Ideal audience: Players below master-strength
Pros: well-written, sections on the isolated queen pawn and hedgehog pawn structures are especially good.
Cons: first two chapters lack cohesion, but the individual games are still instructive.
Rating: 4 out of 5 pawns
"If your philosophy is 'put pieces on good squares and don't worry about an overall plan or tactics!' you are in effect playing Russian Roulette. Sooner or later someone will be mopping bits of brain off the chess board, which is bad news even for someone who doesn't like to think too much."

In the introduction to Chess Success: Planning After the Opening, Neil McDonald explains that his book explores the relationship between middle-game planning and pawn structure. To do so, McDonald discusses typical middlegame pawn structures (isolated queen pawn, hedgehog formation, etc.) and illustrates how they shape middlegame planning.
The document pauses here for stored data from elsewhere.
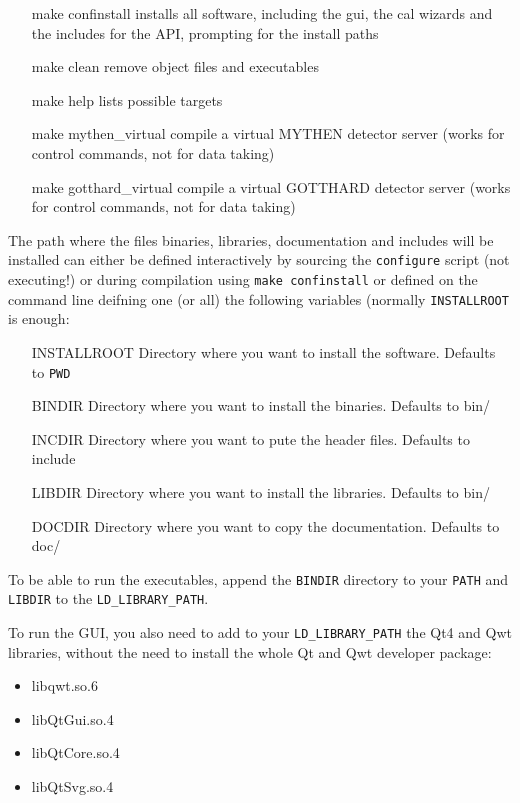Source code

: \documentclass{article}
\begin{document}
\begin{itemize}
\item[make confinstall]         installs all software, including the gui, the cal wizards and the includes for the API, prompting for the install paths

\item[make clean]              remove object files and executables

\item[make help]               lists possible targets

\item[make mythen\_virtual]     compile a virtual MYTHEN detector server (works for control commands, not for data taking)

\item[make gotthard\_virtual]     compile a virtual GOTTHARD detector server (works for control commands, not for data taking)
\end{itemize}

The path where the files binaries, libraries, documentation and includes  will be installed can either be defined interactively by sourcing the  \verb=configure= script (not executing!) or during compilation using \verb=make confinstall= or defined on the command line deifning one (or all) the following variables (normally \verb=INSTALLROOT= is enough:
\begin{itemize}
\item[INSTALLROOT] Directory where you want to install the software. Defaults to \verb=PWD= 
\item[BINDIR] Directory where you want to install the binaries. Defaults to bin/
\item[INCDIR] Directory where you want to pute the header files. Defaults to include
\item[LIBDIR] Directory where you want to install the libraries. Defaults to bin/
\item[DOCDIR] Directory where you want to copy the documentation. Defaults to doc/
\end{itemize}



To be able to run the executables, append the \verb=BINDIR= directory to your \verb=PATH= and \verb=LIBDIR= to the \verb=LD_LIBRARY_PATH=.

To run the GUI, you also need to add to your \verb=LD_LIBRARY_PATH= the Qt4 and Qwt libraries, without the need to install the whole Qt and Qwt developer package:
\begin{itemize}
\item libqwt.so.6 
\item libQtGui.so.4 
\item libQtCore.so.4 
\item libQtSvg.so.4 
\end{itemize}
\end{document}
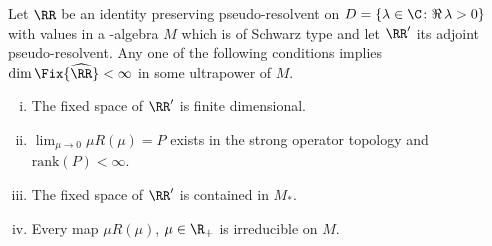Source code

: \begin{theorem}\label{thm:d4-4.4}
Let $ \RR $  be an identity preserving pseudo-resolvent on $ D = \{\lambda \in \C \colon  \Re\,\lambda > 0\} $  with values in a \WA-algebra $ M $  which is of Schwarz type and let $ \RR' $  its adjoint pseudo-resolvent.
Any one of the following conditions implies $ \dim \Fix{\widehat{\RR}} < \infty $  in some ultrapower of $ M $.
\begin{enumerate}[(i)]
\item
The fixed space of $ \RR' $  is finite dimensional.

\item
$ \lim_{\mu \to 0} \mu R(\mu) = P $  exists in the strong operator topology and $ \text{rank}(P) < \infty $.

\item
The fixed space of $ \RR' $  is contained in $ M_{*} $.

\item
Every map $ \mu R(\mu) $, $ \mu \in \R_{+} $ is irreducible on $ M $.
\end{enumerate}
\end{theorem}
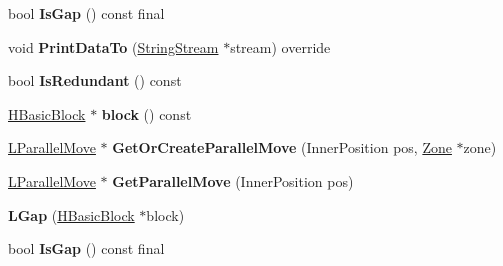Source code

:\begin{DoxyCompactItemize}
\item 
bool {\bfseries Is\+Gap} () const  final\hypertarget{classv8_1_1internal_1_1_l_gap_ae74844feaf20986b3e1f0c6e6da350f8}{}\label{classv8_1_1internal_1_1_l_gap_ae74844feaf20986b3e1f0c6e6da350f8}

\item 
void {\bfseries Print\+Data\+To} (\hyperlink{classv8_1_1internal_1_1_string_stream}{String\+Stream} $\ast$stream) override\hypertarget{classv8_1_1internal_1_1_l_gap_ad22b85643ee0ccf9a50f8cc0e73abc19}{}\label{classv8_1_1internal_1_1_l_gap_ad22b85643ee0ccf9a50f8cc0e73abc19}

\item 
bool {\bfseries Is\+Redundant} () const \hypertarget{classv8_1_1internal_1_1_l_gap_afd74524d060224489b5e7095e3354e1e}{}\label{classv8_1_1internal_1_1_l_gap_afd74524d060224489b5e7095e3354e1e}

\item 
\hyperlink{classv8_1_1internal_1_1_h_basic_block}{H\+Basic\+Block} $\ast$ {\bfseries block} () const \hypertarget{classv8_1_1internal_1_1_l_gap_a14ee6777d69e95f0c17ce3dcc0c6431e}{}\label{classv8_1_1internal_1_1_l_gap_a14ee6777d69e95f0c17ce3dcc0c6431e}

\item 
\hyperlink{classv8_1_1internal_1_1_l_parallel_move}{L\+Parallel\+Move} $\ast$ {\bfseries Get\+Or\+Create\+Parallel\+Move} (Inner\+Position pos, \hyperlink{classv8_1_1internal_1_1_zone}{Zone} $\ast$zone)\hypertarget{classv8_1_1internal_1_1_l_gap_afa07f91a1bdbab70770e57c45a4c93cd}{}\label{classv8_1_1internal_1_1_l_gap_afa07f91a1bdbab70770e57c45a4c93cd}

\item 
\hyperlink{classv8_1_1internal_1_1_l_parallel_move}{L\+Parallel\+Move} $\ast$ {\bfseries Get\+Parallel\+Move} (Inner\+Position pos)\hypertarget{classv8_1_1internal_1_1_l_gap_a80a7bd7cd4beef3be42928544646c5fb}{}\label{classv8_1_1internal_1_1_l_gap_a80a7bd7cd4beef3be42928544646c5fb}

\item 
{\bfseries L\+Gap} (\hyperlink{classv8_1_1internal_1_1_h_basic_block}{H\+Basic\+Block} $\ast$block)\hypertarget{classv8_1_1internal_1_1_l_gap_a065fcd3080fabb91cccfc541f7cf90f0}{}\label{classv8_1_1internal_1_1_l_gap_a065fcd3080fabb91cccfc541f7cf90f0}

\item 
bool {\bfseries Is\+Gap} () const  final\hypertarget{classv8_1_1internal_1_1_l_gap_ae74844feaf20986b3e1f0c6e6da350f8}{}\label{classv8_1_1internal_1_1_l_gap_ae74844feaf20986b3e1f0c6e6da350f8}


\end{DoxyCompactItemize}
In the later chapters, McDonald accomplishes a difficult task: he elucidates the importance of subtle aspects of pawn structure. The book is filled with the kind of discussion that can really improve one's play; McDonald explains concepts that generally elude the average player.

My favorite aspect of McDonald's book is the way the start of each chapter dissects a key pawn structure. Often a diagram of the pawn skeleton is given along with a brief discussion of each side's basic ideas. After this summary, McDonald includes games that illustrate the central middlegame ideas arising from the pawn structure on which the chapter focuses. This is where McDonald shines, as he has a talent for annotation. During critical parts of the illustrative games, McDonald's move-by-move comments manage to describe (with words!) the reasoning behind various ideas and moves, rather than drowning the reader with analysis variations.

Lasker - Steinitz

"Dr. Jekyll and Mr. Steinitz", McDonald's chapter on the isolated queen pawn (IQP), is especially good. He uses classic examples to illustrate playing both with and against the IQP. Best of all, he includes a discussion of a pawn structure that often evolves from the IQP structure: the hanging pawn duo. McDonald's discussion opens with the classic game Lasker - Steinitz, World Championship, 1894. Lasker plays with the IQP beautifully, transforming it into a hanging pawn duo before winning with the crushing breakthrough 34.d5!

While some readers might complain that countless other volumes have examined this classic game, it's only fair to point out that McDonald includes a number of more obscure, but no less instructive, examples. Furthermore, McDonald's commentary on Lasker - Steinitz, as well as his discussion of the other games in the book, is what makes his work so refreshing. Rather than providing reams of analysis, McDonald gives clear descriptions of critical, yet subtle, middlegame ideas.

With this collection of well-chosen and entertainingly annotated games, Neil McDonald fills a void in middlegame literature. Reading his book improved my grasp of middlegame play, and it will probably improve yours.